NOHUT ODA BAKLA SOFA

Yazar : Ahmet UHRİ

Anadolu’da, başlıkta geçen deyime benzer başka deyimler de bulmak olasıdır konu nohut olunca.

Anadolu’da, başlıkta geçen deyime benzer başka deyimler de bulmak olasıdır konu nohut olunca. Konu nohut olunca bir şey daha anımsanır ister istemez, o da Çorum’un meşhur leblebisi. Bir anımsatma daha yapıp, bu anımsatma işine son vereyim. Metrogastro dergisinin bir önceki sayısı baklagillerden Fasulye ile ilgiliydi.
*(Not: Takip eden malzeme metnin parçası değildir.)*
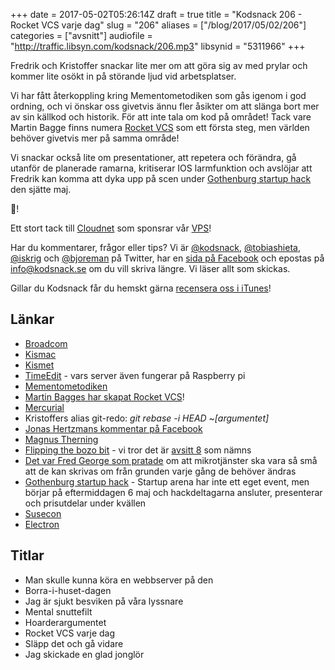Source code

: +++
date = 2017-05-02T05:26:14Z
draft = true
title = "Kodsnack 206 - Rocket VCS varje dag"
slug = "206"
aliases = ["/blog/2017/05/02/206"]
categories = ["avsnitt"]
audiofile = "http://traffic.libsyn.com/kodsnack/206.mp3"
libsynid = "5311966"
+++

Fredrik och Kristoffer snackar lite mer om att göra sig av med prylar och kommer lite osökt in på störande ljud vid arbetsplatser.

Vi har fått återkoppling kring Mementometodiken som gås igenom i god ordning, och vi önskar oss givetvis ännu fler åsikter om att slänga bort mer av sin källkod och historik. För att inte tala om kod på området! Tack vare Martin Bagge finns numera [Rocket VCS](http://martinbagge.tumblr.com/post/160011454453/re-205-mementometodiken) som ett första steg, men världen behöver givetvis mer på samma område!

Vi snackar också lite om presentationer, att repetera och förändra, gå utanför de planerade ramarna, kritiserar IOS larmfunktion och avslöjar att Fredrik kan komma att dyka upp på scen under [Gothenburg startup hack](http://www.gbgstartuphack.com/) den sjätte maj.

🚀!

Ett stort tack till [Cloudnet](http://www.cloudnet.se) som sponsrar vår [VPS](http://en.wikipedia.org/wiki/Virtual_private_server)!

Har du kommentarer, frågor eller tips? Vi är [@kodsnack](https://www.twitter.com/kodsnack), [@tobiashieta](https://www.twitter.com/tobiashieta), [@iskrig](https://www.twitter.com/iskrig) och [@bjoreman](https://www.twitter.com/bjoreman) på Twitter, har en [sida på Facebook](https://www.facebook.com/kodsnack) och epostas på [info@kodsnack.se](mailto:info@kodsnack.se) om du vill skriva längre. Vi läser allt som skickas.

Gillar du Kodsnack får du hemskt gärna [recensera oss i iTunes](http://itunes.apple.com/se/podcast/kodsnack/id561631498?l=en)!

## Länkar ##
* [Broadcom](https://en.wikipedia.org/wiki/Broadcom)
* [Kismac](http://kismac-ng.org/)
* [Kismet](http://kismetwireless.net/)
* [TimeEdit](http://www.timeedit.com/) - vars server även fungerar på Raspberry pi
* [Mementometodiken](http://kodsnack.se/205/)
* [Martin Bagges har skapat Rocket VCS](http://martinbagge.tumblr.com/post/160011454453/re-205-mementometodiken)!
* [Mercurial](https://en.wikipedia.org/wiki/Mercurial)
* Kristoffers alias git-redo: *git rebase -i HEAD ~[argumentet]*
* [Jonas Hertzmans kommentar på Facebook](https://www.facebook.com/kodsnack/posts/1280602478727724?comment_id=1280973408690631)
* [Magnus Therning](https://twitter.com/magthe)
* [Flipping the bozo bit](http://ftbb.tv/) - vi tror det är [avsitt 8](http://ftbb.tv/post/clean-room-development/) som nämns
* [Det var Fred George som pratade](http://kodsnack.se/78/) om att mikrotjänster ska vara så små att de kan skrivas om från grunden varje gång de behöver ändras
* [Gothenburg startup hack](http://www.gbgstartuphack.com/) - Startup arena har inte ett eget event, men börjar på eftermiddagen 6 maj och hackdeltagarna ansluter, presenterar och prisutdelar under kvällen
* [Susecon](http://www.susecon.com/)
* [Electron](https://electron.atom.io/)

## Titlar ##
* Man skulle kunna köra en webbserver på den
* Borra-i-huset-dagen
* Jag är sjukt besviken på våra lyssnare
* Mental snuttefilt
* Hoarderargumentet
* Rocket VCS varje dag
* Släpp det och gå vidare
* Jag skickade en glad jonglör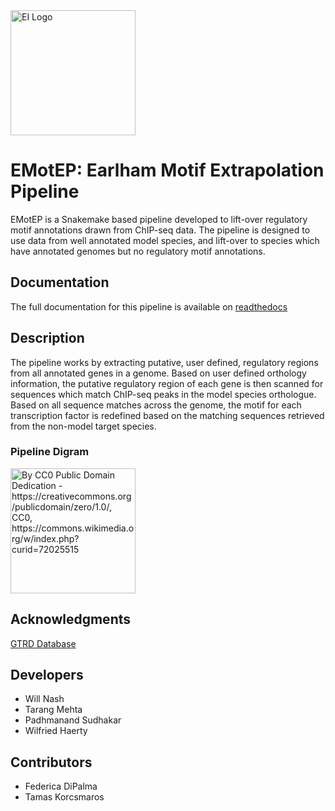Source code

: <img src="https://www.earlham.ac.uk/sites/default/files/images/pages/Brand/EI-double-large-trans-highquality.png" alt="EI Logo" width="200"/>

# EMotEP: **E**arlham **Mot**if **E**xtrapolation **P**ipeline

EMotEP is a Snakemake based pipeline developed to lift-over regulatory motif annotations drawn from ChIP-seq data. The pipeline is designed to use data from well annotated model species, and lift-over to species which have annotated genomes but no regulatory motif annotations.

## Documentation

The full documentation for this pipeline is available on [readthedocs](https://emotep.readthedocs.io/)

## Description

The pipeline works by extracting putative, user defined, regulatory regions from all annotated genes in a genome. Based on user defined orthology information, the putative regulatory region of each gene is then scanned for sequences which match ChIP-seq peaks in the model species orthologue. Based on all sequence matches across the genome, the motif for each transcription factor is redefined based on the matching sequences retrieved from the non-model target species.

### Pipeline Digram

<img src="https://upload.wikimedia.org/wikipedia/commons/e/e0/PlaceholderLC.png" alt="By CC0 Public Domain Dedication - https://creativecommons.org/publicdomain/zero/1.0/, CC0, https://commons.wikimedia.org/w/index.php?curid=72025515" width="200"/>

## Acknowledgments

[GTRD Database](https://gtrd.biouml.org/)


## Developers
- Will Nash
- Tarang Mehta
- Padhmanand Sudhakar
- Wilfried Haerty

## Contributors

- Federica DiPalma
- Tamas Korcsmaros
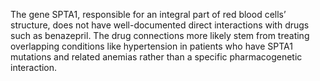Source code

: The gene SPTA1, responsible for an integral part of red blood cells’ structure, does not have well-documented direct interactions with drugs such as benazepril. The drug connections more likely stem from treating overlapping conditions like hypertension in patients who have SPTA1 mutations and related anemias rather than a specific pharmacogenetic interaction.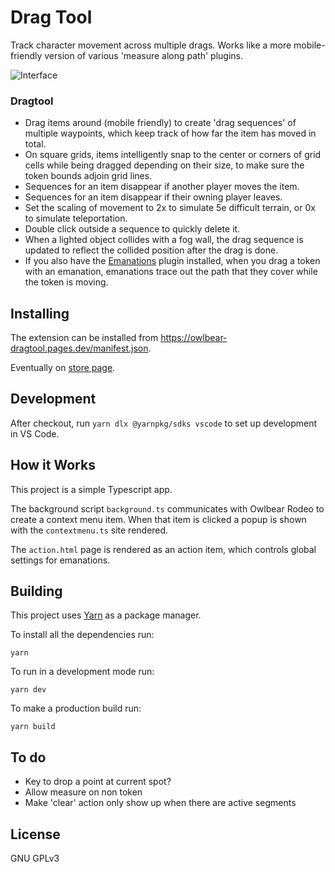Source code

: # Drag Tool

Track character movement across multiple drags. Works like a more mobile-friendly version of various 'measure along path' plugins.

![Interface](./docs/header.jpg)

### Dragtool
- Drag items around (mobile friendly) to create 'drag sequences' of multiple waypoints, which keep track of how far the item has moved in total.
- On square grids, items intelligently snap to the center or corners of grid cells while being dragged depending on their size, to make sure the token bounds adjoin grid lines.
- Sequences for an item disappear if another player moves the item.
- Sequences for an item disappear if their owning player leaves.
- Set the scaling of movement to 2x to simulate 5e difficult terrain, or 0x to simulate teleportation.
- Double click outside a sequence to quickly delete it.
- When a lighted object collides with a fog wall, the drag sequence is updated to reflect the collided position after the drag is done.
- If you also have the [Emanations](https://github.com/desain/owlbear-emanation/tree/main) plugin installed, when you drag a token with an emanation, emanations trace out the path that they cover while the token is moving.

## Installing

The extension can be installed from https://owlbear-dragtool.pages.dev/manifest.json.

Eventually on [store page](https://extensions.owlbear.rodeo/owlbear-dragtool).

## Development

After checkout, run `yarn dlx @yarnpkg/sdks vscode` to set up development in VS Code.

## How it Works

This project is a simple Typescript app.

The background script `background.ts` communicates with Owlbear Rodeo to create a context menu item. When that item is clicked a popup is shown with the `contextmenu.ts` site rendered.

The `action.html` page is rendered as an action item, which controls global settings for emanations.

## Building

This project uses [Yarn](https://yarnpkg.com/) as a package manager.

To install all the dependencies run:

`yarn`

To run in a development mode run:

`yarn dev`

To make a production build run:

`yarn build`

## To do
- Key to drop a point at current spot?
- Allow measure on non token
- Make 'clear' action only show up when there are active segments

## License

GNU GPLv3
O sayıda fasulyenin Anadolu’daki bir diğer adı olan lobyayı açıklarken belirtildiği gibi leblebi sözcüğü Arapça tane ya da tohum anlamına gelen ve yine Semitik bir dil olan Akkadça’da da aynı anlama gelen libbu sözcüğünden türeyen lablab’dan gelmekte.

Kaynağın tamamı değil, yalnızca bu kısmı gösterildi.